Seiring dengan Era Reformasi, telah terjadi perubahan yang mendasar dalam bidang hukum ekonomi dan bisnis, yang ditandai antara lain dengan lahirnya Undang-Undang Nomor 5 Tahun 1999 tentang Larangan Praktik Monopoli dan Persaingan Usaha Tidak Sehat, yang di banyak negara disebut Undang-Undang Antimonopoli. Undang-undang seperti ini sudah sejak lama dinantikan oleh pelaku usaha dalam rangka menciptakan iklim usaha yang sehat dan bebas dari praktik kolusi, korupsi, dan nepotisme.
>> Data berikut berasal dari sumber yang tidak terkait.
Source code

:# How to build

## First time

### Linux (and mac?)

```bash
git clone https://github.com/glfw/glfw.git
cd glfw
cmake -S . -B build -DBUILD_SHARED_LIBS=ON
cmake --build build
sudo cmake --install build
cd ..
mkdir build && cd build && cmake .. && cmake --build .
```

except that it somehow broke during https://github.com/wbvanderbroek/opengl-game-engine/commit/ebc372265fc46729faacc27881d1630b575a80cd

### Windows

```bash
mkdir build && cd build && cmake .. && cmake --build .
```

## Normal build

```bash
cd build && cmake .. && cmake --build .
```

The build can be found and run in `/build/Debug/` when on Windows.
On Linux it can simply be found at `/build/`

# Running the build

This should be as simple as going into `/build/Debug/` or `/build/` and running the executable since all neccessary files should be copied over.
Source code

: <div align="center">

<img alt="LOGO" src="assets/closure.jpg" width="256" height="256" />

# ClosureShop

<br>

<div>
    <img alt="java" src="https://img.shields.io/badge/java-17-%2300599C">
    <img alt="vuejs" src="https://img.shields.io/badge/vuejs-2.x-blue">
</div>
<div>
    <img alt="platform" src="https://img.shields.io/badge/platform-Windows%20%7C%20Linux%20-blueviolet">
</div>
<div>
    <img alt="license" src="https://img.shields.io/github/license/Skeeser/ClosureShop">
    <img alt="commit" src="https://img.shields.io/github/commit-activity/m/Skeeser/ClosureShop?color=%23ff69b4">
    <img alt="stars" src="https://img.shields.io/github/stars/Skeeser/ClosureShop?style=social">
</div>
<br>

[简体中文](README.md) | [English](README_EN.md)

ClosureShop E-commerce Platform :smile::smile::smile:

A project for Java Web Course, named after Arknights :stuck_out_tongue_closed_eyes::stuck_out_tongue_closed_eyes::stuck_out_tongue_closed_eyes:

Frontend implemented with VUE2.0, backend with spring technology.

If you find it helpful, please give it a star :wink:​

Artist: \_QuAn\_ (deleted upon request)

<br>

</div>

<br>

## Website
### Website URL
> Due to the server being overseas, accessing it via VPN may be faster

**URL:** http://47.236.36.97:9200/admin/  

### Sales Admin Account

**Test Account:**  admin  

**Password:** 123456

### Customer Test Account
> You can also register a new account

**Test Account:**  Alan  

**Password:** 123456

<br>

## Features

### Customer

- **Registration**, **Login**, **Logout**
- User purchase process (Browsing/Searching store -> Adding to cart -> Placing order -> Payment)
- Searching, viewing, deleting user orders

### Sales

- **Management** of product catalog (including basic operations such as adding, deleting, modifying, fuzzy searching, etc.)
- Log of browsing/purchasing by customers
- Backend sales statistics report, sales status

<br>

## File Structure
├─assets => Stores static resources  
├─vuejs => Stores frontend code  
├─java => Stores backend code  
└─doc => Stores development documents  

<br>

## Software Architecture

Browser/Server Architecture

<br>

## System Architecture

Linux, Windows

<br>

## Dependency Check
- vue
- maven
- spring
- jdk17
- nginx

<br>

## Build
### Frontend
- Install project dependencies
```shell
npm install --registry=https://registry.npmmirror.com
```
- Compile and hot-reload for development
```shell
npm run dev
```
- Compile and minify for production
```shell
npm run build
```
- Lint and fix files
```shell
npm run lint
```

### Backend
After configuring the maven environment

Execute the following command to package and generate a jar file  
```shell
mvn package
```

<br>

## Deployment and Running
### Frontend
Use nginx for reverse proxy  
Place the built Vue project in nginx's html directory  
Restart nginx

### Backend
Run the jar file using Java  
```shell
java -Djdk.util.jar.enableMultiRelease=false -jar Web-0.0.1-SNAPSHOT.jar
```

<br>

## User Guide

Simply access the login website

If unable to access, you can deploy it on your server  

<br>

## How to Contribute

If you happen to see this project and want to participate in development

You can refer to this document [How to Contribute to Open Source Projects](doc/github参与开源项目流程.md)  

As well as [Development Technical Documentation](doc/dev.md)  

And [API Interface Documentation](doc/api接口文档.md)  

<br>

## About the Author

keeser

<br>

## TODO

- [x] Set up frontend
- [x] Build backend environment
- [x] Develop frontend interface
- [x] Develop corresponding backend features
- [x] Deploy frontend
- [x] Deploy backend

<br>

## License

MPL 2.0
Dalam Undang-Undang Nomor 5 Tahun 1999 telah diatur sejumlah larangan praktik monopoli dan/atau persaingan usaha yang tidak sehat lainnya, dengan harapan dapat memberikan jaminan kepastian hukum dan perlindungan yang sama kepada setiap pelaku usaha atau sekelompok pelaku usaha dalam berusaha. Dengan adanya larangan ini, pelaku usaha atau sekelompok pelaku usaha dapat bersaing secara wajar dan sehat, serta tidak merugikan masyarakat banyak dalam berusaha, sehingga pada gilirannya penguasaan pasar yang terjadi timbul secara kompetitif. Di samping itu dalam rangka menyosong era perdagangan bebas, kita juga dituntut untuk menyiapkan dan mengharmonisasikan rambu-rambu hukum yang mengatur hubungan ekonomi dan bisnis antar bangsa. Dengan demikian dunia internasional juga mempunyai andil dalam mewujudkan lahirnya Undang-Undang Nomor 5 Tahun 1999.





PEMBAHASAN


A.      Pengertian Hukum Persaingan Usaha
Hukum persaingan usaha merupakan hukum yang mengatur segala sesuatu yang berkaitan dengan persaingan usaha. Menurut Arie Siswanto, hukum persaingan usaha (competition law) adalah instrumen hukum yang menentukan tentang bagaimana persaingan itu harus dilakukan. Menurut Hermansyah hukum persaingan usaha adalah seperangkat aturan hukum yang mengatur mengenai segala aspek yang berkaitan dengan persaingan usaha, yang mencakup hal-hal yang boleh dilakukan dan hal-hal yang dilarang dilakukan oleh pelaku usaha. Sedangkan kebijakan persaingan (competition policy) merupakan kebijakan yang berkaitan dengan masalah-masalah di bidang persaingan usaha yang harus dipedomani oleh pelaku usaha dalam menjalankan usahanya dan melindungi kepentingan konsumen. Tujuan kebijakan persaingan adalah untuk menjamin terlaksananya pasar yang optimal, khususnya biaya produksi terendah, harga dan tingkat keuntungan yang wajar, kemajuan teknologi, dan pengembangan produk.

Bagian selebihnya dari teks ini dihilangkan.